INSTRUCTIONS TO FOLLOW:
Wherever a line holds the word "bounding", copy that line from the data.

INPUT DATA:
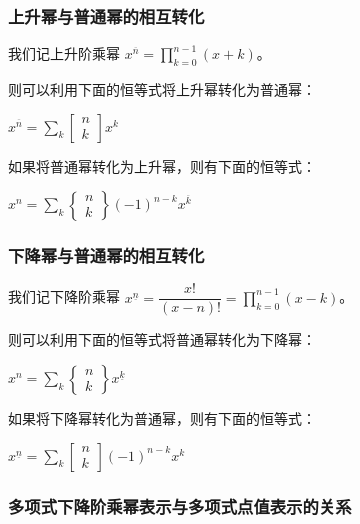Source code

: \documentclass[]{article}
\begin{document}
\hypertarget{ux4e0aux5347ux5e42ux4e0eux666eux901aux5e42ux7684ux76f8ux4e92ux8f6cux5316}{%
\subsubsection{上升幂与普通幂的相互转化}\label{ux4e0aux5347ux5e42ux4e0eux666eux901aux5e42ux7684ux76f8ux4e92ux8f6cux5316}}

我们记上升阶乘幂 \(x^{\overline{n}}=\prod_{k=0}^{n-1} (x+k)\)。

则可以利用下面的恒等式将上升幂转化为普通幂：

\(x^{\overline{n}}=\sum_{k} \begin{bmatrix}n\\ k\end{bmatrix} x^k\)

如果将普通幂转化为上升幂，则有下面的恒等式：

\(x^n=\sum_{k} \begin{Bmatrix}n\\ k\end{Bmatrix} (-1)^{n-k} x^{\overline{k}}\)

\hypertarget{ux4e0bux964dux5e42ux4e0eux666eux901aux5e42ux7684ux76f8ux4e92ux8f6cux5316}{%
\subsubsection{下降幂与普通幂的相互转化}\label{ux4e0bux964dux5e42ux4e0eux666eux901aux5e42ux7684ux76f8ux4e92ux8f6cux5316}}

我们记下降阶乘幂
\(x^{\underline{n}}=\dfrac{x!}{(x-n)!}=\prod_{k=0}^{n-1} (x-k)\)。

则可以利用下面的恒等式将普通幂转化为下降幂：

\(x^n=\sum_{k} \begin{Bmatrix}n\\ k\end{Bmatrix} x^{\underline{k}}\)

如果将下降幂转化为普通幂，则有下面的恒等式：

\(x^{\underline{n}}=\sum_{k} \begin{bmatrix}n\\ k\end{bmatrix} (-1)^{n-k} x^k\)

\hypertarget{ux591aux9879ux5f0fux4e0bux964dux9636ux4e58ux5e42ux8868ux793aux4e0eux591aux9879ux5f0fux70b9ux503cux8868ux793aux7684ux5173ux7cfb}{%
\subsubsection{多项式下降阶乘幂表示与多项式点值表示的关系}\label{ux591aux9879ux5f0fux4e0bux964dux9636ux4e58ux5e42ux8868ux793aux4e0eux591aux9879ux5f0fux70b9ux503cux8868ux793aux7684ux5173ux7cfb}}
\end{document}
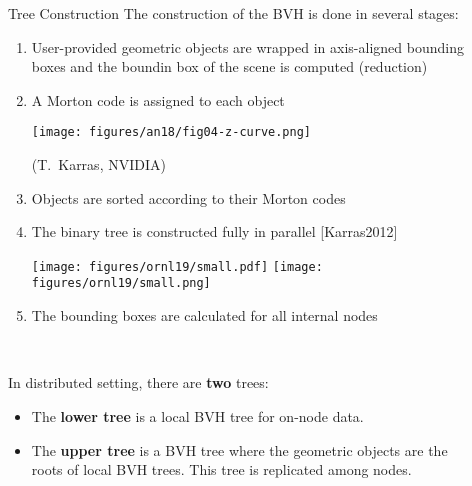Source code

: \documentclass[final,hyperref={pdfpagelabels=false}]{beamer}
\begin{document}
\begin{frame}[t,fragile]
\begin{columns}[t]
\begin{column}{.450\textwidth}
\begin{block}{\centering Tree Construction}
  The construction of the BVH is done in several stages:
  \begin{enumerate}
    \item User-provided geometric objects are wrapped in axis-aligned bounding boxes and the boundin box of the scene is computed (reduction)
    \item
      A Morton code is assigned to each object

      \begin{center}
      \texttt{[image: figures/an18/fig04-z-curve.png]}

        {\small (T.~Karras, NVIDIA)}
      \end{center}
    \item
      Objects are sorted according to their Morton codes
    \item
      The binary tree is constructed fully in parallel [Karras2012]

      \begin{center}
      \texttt{[image: figures/ornl19/small.pdf]}
      \texttt{[image: figures/ornl19/small.png]}
      \end{center}
    \item
      The bounding boxes are calculated for all internal nodes
  \end{enumerate}

  \

  In distributed setting, there are \textbf{two} trees:
  \begin{itemize}
    \item
      The \textbf{lower tree} is a local BVH tree for on-node data.
    \item
      The \textbf{upper tree} is a BVH tree where the geometric objects are the
      roots of local BVH trees. This tree is replicated among nodes.
  \end{itemize}

\end{block}

\end{column} %

\begin{column}{.03\textwidth}\end{column}

\begin{column}{.480\textwidth}


\end{column}
\end{columns}
\end{frame}
\end{document}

SOLVED PROBLEM:
    \item User-provided geometric objects are wrapped in axis-aligned bounding boxes and the boundin box of the scene is computed (reduction)
      The bounding boxes are calculated for all internal nodes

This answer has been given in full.